Je suis peut-être sourd, mais je peux tout faire

Extrait du numéro 164 de la revue Entendre : Les ados… c’est à votre tour !

Michel Urbain

Ma vision de la surdité

Pour moi, la surdité, c’est comme un ennemi invisible. En surface, le problème semble réglé, alors que j’entendais grâce à mes appareils; un autre problème arrivait lentement, vivre en société. Ramener le niveau d’audition à un niveau que je dis presque normal ne résout pas le problème. Il me reste encore à vous comprendre. Dans un milieu le moindrement bruyant, je dois, avec chaque parcelle de mot que j’ai pu comprendre, associer le bon mot et déduire le sens de la phrase. Croyez-moi des fois ça fait pitié. Mais étant face à face, j’arrive à lire sur vos lèvres. Ce qui m’offre un outil de plus pour vous comprendre. Beaucoup de personnes ne savent pas vraiment c’est quoi le problème. « Il est sourd, on lui donne des appareils, il entend, ça finit là. » Malheureusement, ça ne finit pas là. N’hésitez pas à discuter avec cette personne malentendante, posez-lui des questions. Vous verrez ses yeux s’illuminer parce que vous vous intéressez à son problème, à sa situation.

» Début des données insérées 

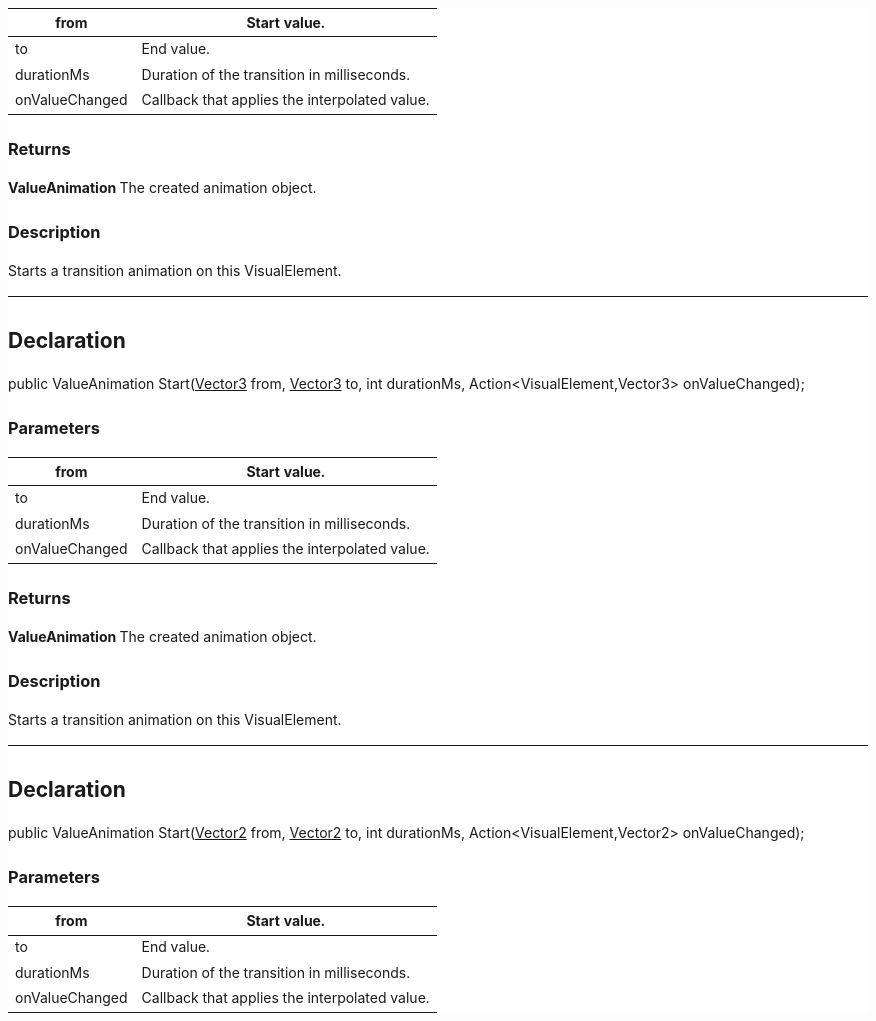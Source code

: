 from | Start value.  
---|---  
to | End value.  
durationMs | Duration of the transition in milliseconds.  
onValueChanged | Callback that applies the interpolated value.  
  
### Returns

**ValueAnimation <Color>** The created animation object.

### Description

Starts a transition animation on this VisualElement.

* * *

## Declaration

public ValueAnimation<Vector3> Start([Vector3](Vector3.html) from,
[Vector3](Vector3.html) to, int durationMs, Action<VisualElement,Vector3>
onValueChanged);

### Parameters

from | Start value.  
---|---  
to | End value.  
durationMs | Duration of the transition in milliseconds.  
onValueChanged | Callback that applies the interpolated value.  
  
### Returns

**ValueAnimation <Vector3>** The created animation object.

### Description

Starts a transition animation on this VisualElement.

* * *

## Declaration

public ValueAnimation<Vector2> Start([Vector2](Vector2.html) from,
[Vector2](Vector2.html) to, int durationMs, Action<VisualElement,Vector2>
onValueChanged);

### Parameters

from | Start value.  
---|---  
to | End value.  
durationMs | Duration of the transition in milliseconds.  
onValueChanged | Callback that applies the interpolated value.  
  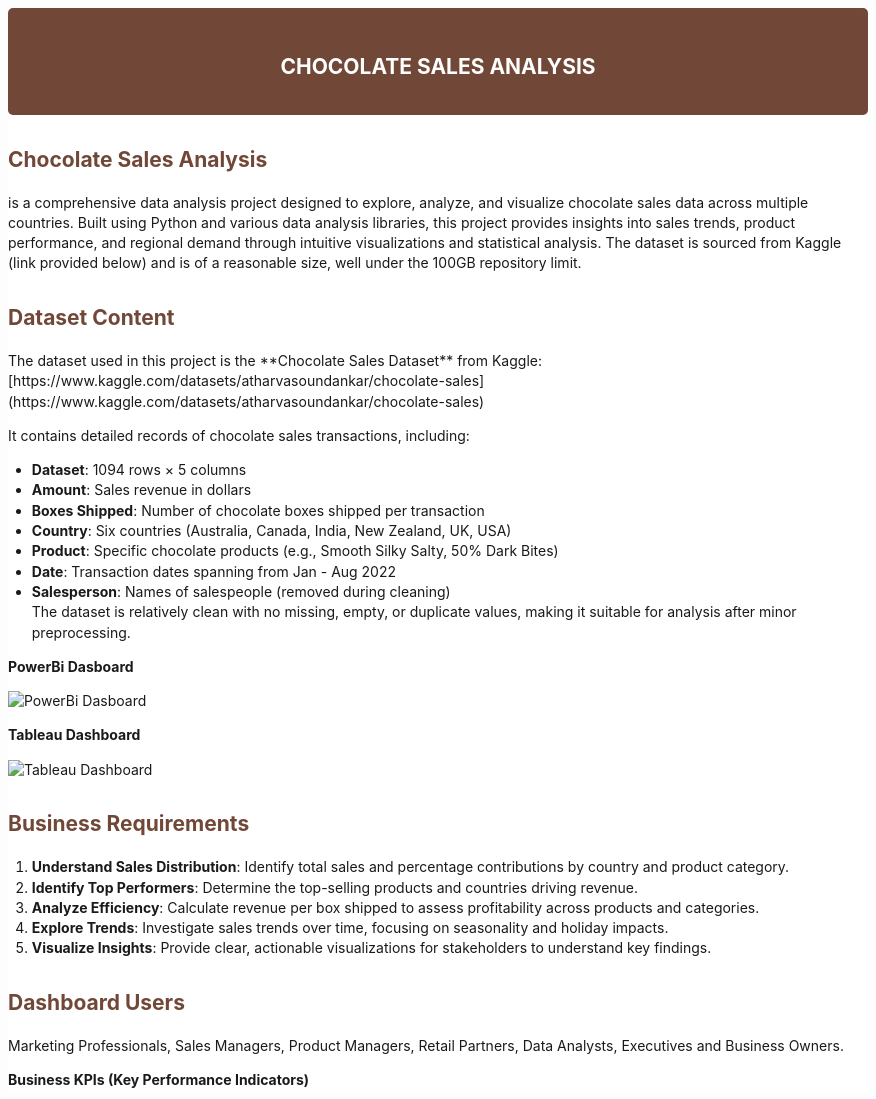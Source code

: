 <div style='background-color:#714737; padding: 15px; border-radius: 5px;'>
<h2 style='color:#FEFEFE; text-align:center;'> CHOCOLATE SALES ANALYSIS</h2>
</div>


<h2 style='color:#714737;'>Chocolate Sales Analysis</h2>is a comprehensive data analysis project designed to explore, analyze, and visualize chocolate sales data across multiple countries. Built using Python and various data analysis libraries, this project provides insights into sales trends, product performance, and regional demand through intuitive visualizations and statistical analysis. The dataset is sourced from Kaggle (link provided below) and is of a reasonable size, well under the 100GB repository limit.


<h2 style='color:#714737;'>Dataset Content</h2>
The dataset used in this project is the **Chocolate Sales Dataset** from Kaggle:  
[https://www.kaggle.com/datasets/atharvasoundankar/chocolate-sales](https://www.kaggle.com/datasets/atharvasoundankar/chocolate-sales)  

It contains detailed records of chocolate sales transactions, including:  
- **Dataset**: 1094 rows × 5 columns
- **Amount**: Sales revenue in dollars  
- **Boxes Shipped**: Number of chocolate boxes shipped per transaction  
- **Country**: Six countries (Australia, Canada, India, New Zealand, UK, USA)  
- **Product**: Specific chocolate products (e.g., Smooth Silky Salty, 50% Dark Bites)  
- **Date**: Transaction dates spanning from Jan - Aug 2022 
- **Salesperson**: Names of salespeople (removed during cleaning)  
The dataset is relatively clean with no missing, empty, or duplicate values, making it suitable for analysis after minor preprocessing. 

**PowerBi Dasboard**

![PowerBi Dasboard](<Output/PowerBi Dashboard.png>)


**Tableau Dashboard**

![Tableau Dashboard](<Output/Tableau Dashboard.png>)

<h2 style='color:#714737;'>Business Requirements</h2>

1. **Understand Sales Distribution**: Identify total sales and percentage contributions by country and product category.  
2. **Identify Top Performers**: Determine the top-selling products and countries driving revenue.  
3. **Analyze Efficiency**: Calculate revenue per box shipped to assess profitability across products and categories.  
4. **Explore Trends**: Investigate sales trends over time, focusing on seasonality and holiday impacts.  
5. **Visualize Insights**: Provide clear, actionable visualizations for stakeholders to understand key findings.

<h2 style='color:#714737;'>Dashboard Users</h2>

Marketing Professionals, Sales Managers, Product Managers, Retail Partners, Data Analysts,  Executives and Business Owners.


**Business KPIs (Key Performance Indicators)**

Aujourd’hui, j’ai 20 ans et lundi je vais entamer ma deuxième et avant-dernière année de cégep avant de décrocher mon diplôme en Technique informatique. Mais tout cela ne s’est pas fait sans embûches. Étant jeune, au primaire, j’ai longuement souffert des moqueries et des railleries des autres élèves. Même chose de la part des cousins plus vieux que moi : ils abusaient de mon innocence et de ma surdité. Si j’avais le malheur de leur demander de répéter, ils me disaient : « Ah, laisse faire c’est pas important ! » ou encore, ils essayaient de me faire sentir niaiseux, stupide.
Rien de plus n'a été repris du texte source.